If your \(x = 542\) (ie the number of “successes” and your \(n = 3611\), this is how you can have R calculate a 90% Confidence Interval for you.

binom.test(x = 542, n = 3611,  conf.level = .90)[["conf.int"]]
## [1] 0.1403939 0.1602214
## attr(,"conf.level")
## [1] 0.9

25.

  1. 0.181
  2. Random sample, n x p hat x (1 - p hat) = 341.8 > or equal to 10, and the sample is less than 5% of the population
  3. Lower bound: 0.168 Upper bound: 0.194
  4. 90% confident that the proportion of Americans aged 18 or older who have donated blood in past few years is between 0.168 and 0.194

26.

  1. 0.430
  2. Random sample, n x p hat x (1 - p hat) = 282.6 > or equal to 10, and the sample is less than 5% of the population
  3. Lower bound: 0.401 Upper bound: 0.459
  4. 95% confident that the proportion of working and retired Americans aged 25 or older who have less than 10000 dollars in savings is between 0.401 and 0.459

27.

  1. 0.519
  2. Random sample, n x p hat x (1 - p hat) = 250.39 > or equal to 10, and the sample is less than 5% of the population
  3. Lower bound: 0.488 Upper bound: 0.550
  4. Yes, it is possible that the population proportion exceeds 60% because it is possible that the true proportion isn’t captured in the confidence interval.

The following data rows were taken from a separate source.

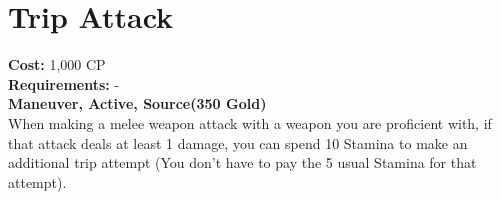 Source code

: \section{Trip Attack}
\textbf{Cost:} 1,000 CP\\
\textbf{Requirements:} -\\
\textbf{Maneuver, Active, Source(350 Gold)}\\
When making a melee weapon attack with a weapon you are proficient with, if that attack deals at least 1 damage, you can spend 10 Stamina to make an additional trip attempt (You don't have to pay the 5 usual Stamina for that attempt).\\
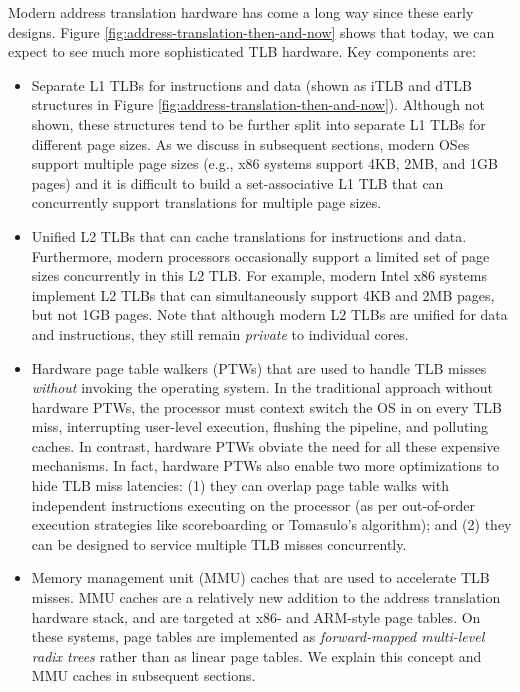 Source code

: \documentclass{article}
\begin{document}
Modern address translation hardware has come a long way since these early designs. Figure \ref{fig:address-translation-then-and-now} shows that today, we can expect to see much more sophisticated TLB hardware. Key components are:

\begin{itemize}
    \item Separate L1 TLBs for instructions and data (shown as iTLB and dTLB structures in Figure \ref{fig:address-translation-then-and-now}). Although not shown, these structures tend to be further split into separate L1 TLBs for different page sizes. As we discuss in subsequent sections, modern OSes support multiple page sizes (e.g., x86 systems support 4KB, 2MB, and 1GB pages) and it is difficult to build a set-associative L1 TLB that can concurrently support translations for multiple page sizes. 
    
    \item Unified L2 TLBs that can cache translations for instructions and data. Furthermore, modern processors occasionally support a limited set of page sizes concurrently in this L2 TLB. For example, modern Intel x86 systems implement L2 TLBs that can simultaneously support 4KB and 2MB pages, but not 1GB pages. Note that although modern L2 TLBs are unified for data and instructions, they still remain {\it private} to individual cores.
    
    \item Hardware page table walkers (PTWs) that are used to handle TLB misses {\it without} invoking the operating system. In the traditional approach without hardware PTWs, the processor must context switch the OS in on every TLB miss, interrupting user-level execution, flushing the pipeline, and polluting caches. In contrast, hardware PTWs obviate the need for all these expensive mechanisms. In fact, hardware PTWs also enable two more optimizations to hide TLB miss latencies: (1) they can overlap page table walks with independent instructions executing on the processor (as per out-of-order execution strategies like scoreboarding or Tomasulo's algorithm); and (2) they can be designed to service multiple TLB misses concurrently. 
    
    \item Memory management unit (MMU) caches that are used to accelerate TLB misses. MMU caches are a relatively new addition to the address translation hardware stack, and are targeted at x86- and ARM-style page tables. On these systems, page tables are implemented as {\it forward-mapped multi-level radix trees} rather than as linear page tables. We explain this concept and MMU caches in subsequent sections.
    

\end{itemize}
\end{document}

This is however unlikely.
  5. Lower bound: 0.450 Upper bound: 0.512

28.

  1. 0.750
  2. Random sample, n x p hat x (1 - p hat) = 192 > or equal to 10, and the sample is less than 5% of the population
  3. Lower bound: 0.715 Upper bound: 0.785
  4. Yes, it is possible that the population proportion is below 70% because it is possible that the true proportion isn’t captured in the confidence interval. This is however unlikely.
  5. Lower bound: 0.215 Upper bound: 0.285

29.

  1. Lower bound: 0.071 Upper bound: 0.151
  2. Lower bound: 0.058 Upper bound: 0.164
  3. As the level of confidence increases, the lenght of interval increases.